TSR #9: Hard Rules

byHazard 2y9th Jan 20182 comments


This is part of a series of posts where I call out some ideas from the latest edition of The Strategic Review (written by Sebastian Marshall), and give some prompts and questions that I think people might find useful to answer. I include a summary of the most recent edition, but it's not a replacement for reading the actual article. Sebastian is an excellent writer, and your life will be full of sadness if you don't read his piece. The link is below.

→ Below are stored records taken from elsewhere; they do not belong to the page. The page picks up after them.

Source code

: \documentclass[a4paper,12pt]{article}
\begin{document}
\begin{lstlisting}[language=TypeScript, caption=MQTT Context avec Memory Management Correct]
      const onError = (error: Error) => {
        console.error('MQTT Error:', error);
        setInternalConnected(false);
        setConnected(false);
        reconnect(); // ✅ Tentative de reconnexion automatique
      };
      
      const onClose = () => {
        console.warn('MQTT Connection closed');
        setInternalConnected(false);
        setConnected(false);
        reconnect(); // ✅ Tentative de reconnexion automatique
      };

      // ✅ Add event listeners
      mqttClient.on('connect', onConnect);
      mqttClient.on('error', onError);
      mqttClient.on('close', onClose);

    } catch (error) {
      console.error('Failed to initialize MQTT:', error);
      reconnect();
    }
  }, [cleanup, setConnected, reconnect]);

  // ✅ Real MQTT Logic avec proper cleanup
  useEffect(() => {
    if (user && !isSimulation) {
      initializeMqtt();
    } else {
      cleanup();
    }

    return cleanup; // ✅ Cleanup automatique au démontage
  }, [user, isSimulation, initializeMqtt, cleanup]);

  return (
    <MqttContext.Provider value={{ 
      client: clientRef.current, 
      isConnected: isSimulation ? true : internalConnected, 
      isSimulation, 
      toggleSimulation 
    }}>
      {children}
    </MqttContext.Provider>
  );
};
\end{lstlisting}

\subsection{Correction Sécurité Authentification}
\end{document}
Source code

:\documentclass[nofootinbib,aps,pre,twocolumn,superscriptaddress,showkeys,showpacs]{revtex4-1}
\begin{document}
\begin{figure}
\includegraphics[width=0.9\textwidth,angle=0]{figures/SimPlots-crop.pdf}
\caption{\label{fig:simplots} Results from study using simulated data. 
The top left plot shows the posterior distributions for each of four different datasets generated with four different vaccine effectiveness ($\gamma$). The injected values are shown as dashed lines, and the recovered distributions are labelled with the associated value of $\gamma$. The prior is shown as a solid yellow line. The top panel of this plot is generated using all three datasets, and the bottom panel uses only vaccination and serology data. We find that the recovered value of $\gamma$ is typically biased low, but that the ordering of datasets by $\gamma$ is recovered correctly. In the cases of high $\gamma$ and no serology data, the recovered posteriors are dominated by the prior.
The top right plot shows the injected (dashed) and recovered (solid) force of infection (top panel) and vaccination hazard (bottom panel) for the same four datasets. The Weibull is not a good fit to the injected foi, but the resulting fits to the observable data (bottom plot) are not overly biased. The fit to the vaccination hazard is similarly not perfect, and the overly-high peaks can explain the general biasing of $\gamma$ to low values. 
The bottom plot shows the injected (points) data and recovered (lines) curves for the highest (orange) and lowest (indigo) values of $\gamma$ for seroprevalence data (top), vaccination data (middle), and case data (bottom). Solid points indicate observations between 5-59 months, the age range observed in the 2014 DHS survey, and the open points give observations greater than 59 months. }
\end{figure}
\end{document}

Background Ops #9: Hard Rules


  • Examples
    • “Hell yes or no"
      • If you’re overcommitted, say no to everything that doesn’t make you say “Hell yes!”
    • Client standards
      • Don’t work with bad clients, and maybe only work for awesome clients.
    • Only work with people you admire
      • “If I worked with this person intensely 10+ hours per day for 14+ days straight and I was taking 3 days off to go relax on the beach, would I want them to go with me rather than be alone?”
  • Hard rules simplify decision making.
  • Banning certain foods (never eating cookies again).
  • Clean Separation
    • Work and play computer.
  • Rewrite better software instead of bug patching
  • Guidance
    • Make hard rules “easy to follow” by making them concrete and super clear cut.
    • Generalize skills
      • Quitting things in general
    • What are your needs? Can you get it better somewhere else?
  • Actionable Steps
    • Start thinking through why you do everything you do.
    • Gradually look to understand what needs a given activity is meeting.
    • Develop criteria for how you’ll meet those needs slowly, over time.
    • Build generalized skills like environment design, “the general skill of quitting things”, and introspection as to your motives on why you select activities.
    • Carefully select “hard rules” that make decisions for you automatically that are maximally healthy and life-affirming.
    • Ensure your hard rules are easy to follow. Don’t jump in too deep too fast.

Clear separation is a super useful idea. The work computer vs play computer example seems to draw out the key parts. First there is an acknowledgement that a given activity is trying to accomplish multiple things at once, and you'd be better served by doing them seperately. Second, there is a mechanism of seperation (two seperate computers) that makes it slightly effortful to switch gears, forcing you to consciously acknowledge when you are making the switch (as opposed to how you can reflexively get to reddit without ever having consciously chosen to do so).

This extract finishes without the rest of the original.